Hélio Oiticica e a Arte do Agora

Hélio Oiticica
Hélio Oiticica
Hélio Oiticica e a Arte do Agora
Um fim de tarde esplêndido, num fim de verão carioca, o sol em positivo e negativo, num jogo de mostra-e-esconde pelos recortes sinuosos de céus e montanhas já se violetando-se. Pelas aléias do cemitério de S. João Batista, da capela do velório ao outro extremo da cidade dos mortos, uma fieira melancólica de vultos espaçados, ora dourados, ora cor de chumbo, ritmada pelo surdo de Mangueira, atrás do esquife recoberto pela bandeira: os parentes, os amigos, os conhecidos. Nem um repórter, nem um fotógrafo, nem um cinegrafista.

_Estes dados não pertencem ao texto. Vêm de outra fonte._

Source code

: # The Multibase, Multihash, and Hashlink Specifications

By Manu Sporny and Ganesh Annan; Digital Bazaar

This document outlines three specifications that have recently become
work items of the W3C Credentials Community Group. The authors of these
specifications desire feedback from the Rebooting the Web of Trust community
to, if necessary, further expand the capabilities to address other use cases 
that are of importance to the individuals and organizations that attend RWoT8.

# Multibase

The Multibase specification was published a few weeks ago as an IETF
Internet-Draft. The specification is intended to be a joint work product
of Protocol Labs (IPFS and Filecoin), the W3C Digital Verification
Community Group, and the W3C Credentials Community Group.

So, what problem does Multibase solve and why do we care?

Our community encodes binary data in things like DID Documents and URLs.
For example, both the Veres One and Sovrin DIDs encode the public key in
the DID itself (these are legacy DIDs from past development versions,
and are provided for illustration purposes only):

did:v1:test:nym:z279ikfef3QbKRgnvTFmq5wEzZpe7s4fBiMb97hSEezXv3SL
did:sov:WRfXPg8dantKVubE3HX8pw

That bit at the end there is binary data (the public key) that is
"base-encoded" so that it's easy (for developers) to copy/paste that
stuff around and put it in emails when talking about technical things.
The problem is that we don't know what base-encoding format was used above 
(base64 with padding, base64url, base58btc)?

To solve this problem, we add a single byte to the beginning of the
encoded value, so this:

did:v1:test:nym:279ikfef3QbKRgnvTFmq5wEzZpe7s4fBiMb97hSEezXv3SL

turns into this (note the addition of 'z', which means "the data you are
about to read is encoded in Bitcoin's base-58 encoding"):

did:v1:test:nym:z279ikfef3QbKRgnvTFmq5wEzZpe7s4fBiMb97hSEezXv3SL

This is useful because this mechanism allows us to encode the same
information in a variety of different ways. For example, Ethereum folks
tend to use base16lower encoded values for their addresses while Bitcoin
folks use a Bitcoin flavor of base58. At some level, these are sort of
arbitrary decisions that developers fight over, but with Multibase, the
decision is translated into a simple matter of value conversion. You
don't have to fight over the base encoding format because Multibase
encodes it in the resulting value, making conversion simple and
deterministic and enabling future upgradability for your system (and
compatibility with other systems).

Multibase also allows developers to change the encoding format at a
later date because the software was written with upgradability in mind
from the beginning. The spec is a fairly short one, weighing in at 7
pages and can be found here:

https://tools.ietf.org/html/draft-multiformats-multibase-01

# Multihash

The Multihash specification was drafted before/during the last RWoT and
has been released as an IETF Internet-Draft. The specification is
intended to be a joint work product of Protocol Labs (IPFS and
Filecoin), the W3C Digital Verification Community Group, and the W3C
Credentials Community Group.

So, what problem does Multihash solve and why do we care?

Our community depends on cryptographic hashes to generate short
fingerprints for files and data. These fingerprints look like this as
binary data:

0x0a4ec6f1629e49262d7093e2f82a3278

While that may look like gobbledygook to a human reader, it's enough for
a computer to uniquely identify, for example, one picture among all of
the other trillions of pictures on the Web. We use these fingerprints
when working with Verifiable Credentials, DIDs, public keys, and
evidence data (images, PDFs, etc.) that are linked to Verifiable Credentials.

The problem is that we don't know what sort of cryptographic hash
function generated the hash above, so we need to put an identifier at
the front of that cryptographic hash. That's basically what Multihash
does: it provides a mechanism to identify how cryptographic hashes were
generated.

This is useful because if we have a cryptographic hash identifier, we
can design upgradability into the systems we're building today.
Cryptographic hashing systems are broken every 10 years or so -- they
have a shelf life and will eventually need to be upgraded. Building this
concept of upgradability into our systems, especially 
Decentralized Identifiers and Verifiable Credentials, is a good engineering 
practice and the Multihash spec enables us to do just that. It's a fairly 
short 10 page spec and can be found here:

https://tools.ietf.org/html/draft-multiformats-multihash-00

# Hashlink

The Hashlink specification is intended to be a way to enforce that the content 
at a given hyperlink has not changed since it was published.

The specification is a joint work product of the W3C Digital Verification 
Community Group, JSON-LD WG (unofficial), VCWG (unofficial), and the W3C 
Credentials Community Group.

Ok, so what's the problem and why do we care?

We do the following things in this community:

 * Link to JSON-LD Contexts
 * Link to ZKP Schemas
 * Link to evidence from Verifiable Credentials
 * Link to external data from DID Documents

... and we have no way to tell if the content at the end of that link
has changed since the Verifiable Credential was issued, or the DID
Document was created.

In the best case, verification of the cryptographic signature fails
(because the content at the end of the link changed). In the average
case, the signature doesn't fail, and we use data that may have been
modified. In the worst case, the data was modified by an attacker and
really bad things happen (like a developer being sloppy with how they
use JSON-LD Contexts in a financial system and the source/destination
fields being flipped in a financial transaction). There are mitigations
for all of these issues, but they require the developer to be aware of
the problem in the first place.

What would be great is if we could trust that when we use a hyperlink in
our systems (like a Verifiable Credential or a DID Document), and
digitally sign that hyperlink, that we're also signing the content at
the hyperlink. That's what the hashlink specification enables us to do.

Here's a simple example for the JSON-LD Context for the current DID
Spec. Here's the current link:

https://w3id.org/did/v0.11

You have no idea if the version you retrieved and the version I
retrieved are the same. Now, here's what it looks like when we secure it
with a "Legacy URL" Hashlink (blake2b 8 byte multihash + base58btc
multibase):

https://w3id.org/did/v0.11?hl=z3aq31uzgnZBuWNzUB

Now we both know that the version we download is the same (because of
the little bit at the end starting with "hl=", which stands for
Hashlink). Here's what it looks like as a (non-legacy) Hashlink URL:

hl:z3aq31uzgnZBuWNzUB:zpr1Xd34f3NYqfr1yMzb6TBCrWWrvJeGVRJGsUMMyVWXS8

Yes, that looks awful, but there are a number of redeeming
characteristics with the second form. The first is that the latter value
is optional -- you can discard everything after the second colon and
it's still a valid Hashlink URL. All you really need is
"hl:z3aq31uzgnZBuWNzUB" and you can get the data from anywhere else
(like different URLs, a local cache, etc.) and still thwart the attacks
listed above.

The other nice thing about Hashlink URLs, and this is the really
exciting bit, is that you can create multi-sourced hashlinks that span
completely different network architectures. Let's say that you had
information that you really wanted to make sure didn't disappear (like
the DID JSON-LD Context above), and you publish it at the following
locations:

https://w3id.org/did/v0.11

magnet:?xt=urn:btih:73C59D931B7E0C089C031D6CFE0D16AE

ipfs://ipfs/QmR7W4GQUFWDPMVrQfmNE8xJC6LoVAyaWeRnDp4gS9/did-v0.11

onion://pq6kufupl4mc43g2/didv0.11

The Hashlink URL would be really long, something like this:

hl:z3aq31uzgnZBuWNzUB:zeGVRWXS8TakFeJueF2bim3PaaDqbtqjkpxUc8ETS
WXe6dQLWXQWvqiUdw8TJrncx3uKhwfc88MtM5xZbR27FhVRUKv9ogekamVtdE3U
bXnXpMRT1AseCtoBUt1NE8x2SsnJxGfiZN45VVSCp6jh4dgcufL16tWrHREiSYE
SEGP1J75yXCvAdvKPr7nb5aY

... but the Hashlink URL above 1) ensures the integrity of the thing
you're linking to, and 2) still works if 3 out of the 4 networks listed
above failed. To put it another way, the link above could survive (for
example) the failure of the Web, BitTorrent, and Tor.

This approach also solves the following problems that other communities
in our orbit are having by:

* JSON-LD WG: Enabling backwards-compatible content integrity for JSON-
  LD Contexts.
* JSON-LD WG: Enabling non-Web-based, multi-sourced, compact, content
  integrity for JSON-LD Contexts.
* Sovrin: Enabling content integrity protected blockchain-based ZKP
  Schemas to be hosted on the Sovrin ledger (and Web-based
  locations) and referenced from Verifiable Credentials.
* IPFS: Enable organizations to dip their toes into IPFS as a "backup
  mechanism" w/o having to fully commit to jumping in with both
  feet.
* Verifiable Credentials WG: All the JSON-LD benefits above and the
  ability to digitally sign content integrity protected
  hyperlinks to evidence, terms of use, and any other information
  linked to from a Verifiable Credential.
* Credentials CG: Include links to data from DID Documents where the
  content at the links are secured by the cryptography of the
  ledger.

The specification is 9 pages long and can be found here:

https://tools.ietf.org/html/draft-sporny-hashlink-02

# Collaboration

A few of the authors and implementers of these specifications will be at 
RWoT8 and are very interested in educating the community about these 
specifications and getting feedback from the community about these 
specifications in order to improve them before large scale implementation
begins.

Colhidos por informes telefônicos (amigos) no meio da noite, que foram entre cortando a angústia até que ela se espraiasse pelos corações com a notícia da morte, naquela manhã de sábado, Haroldo de Campos e eu nos atiramos pelo ar e para o Rio, onde chegamos ainda em tempo de acompanhar o cortejo, não mais em tempo de rever o semblante de Hélio Oiticica, já anoitecido para sempre sob o tampo do caixão, abominável obra de arte penetrável.
Hélio Oiticica Arte
Nossas memórias e desmemórias, de Haroldo e minhas, eram iguais e desiguais - mas as melhores eram novaiorquinas. Não posso investir-me nas lembranças de Haroldo, mais ricas, fiéis e longas (desde os inícios da década passada), mas todos podemos investir-nos em suas idéias sobre a arte e o artista, que sobre eles se manifestou diversas vezes, a última das quais, se não erro, no texto que escreveu para o filme documentário que Ivan Cardoso realizou no ano passado. Pelo que Haroldo me conta, Nova York, então, ainda era uma festa, e Hélio, em pique luminoso, parecia abrir novos caminhos para além da arte. Quando chegou a minha vez, cinco ou seis anos depois, a cidade só não pôde deixar de ser uma festa também para mim graças, em boa parte, à generosidade de Hélio - na semana da chegada, na semana da partida e nas semanas intermédias, quando me telefonava, altas horas, para a Universidade de Indiana, em Bloomington, salvando-me, por um fio, de solidões noturnas que me emparedavam. Entre um e outro alarido rido e colorido da festa, especialmente em minha semana novaiorquina de despedida, discutíamos com alguma exaltação. Ele parecia espantar-se em silêncio com certas inflexibilidades minhas, eu me espantava com a impressão, que ia comigo ao fim dessas reuniões, de que eu sempre lhe ficava a dever alguma coisa.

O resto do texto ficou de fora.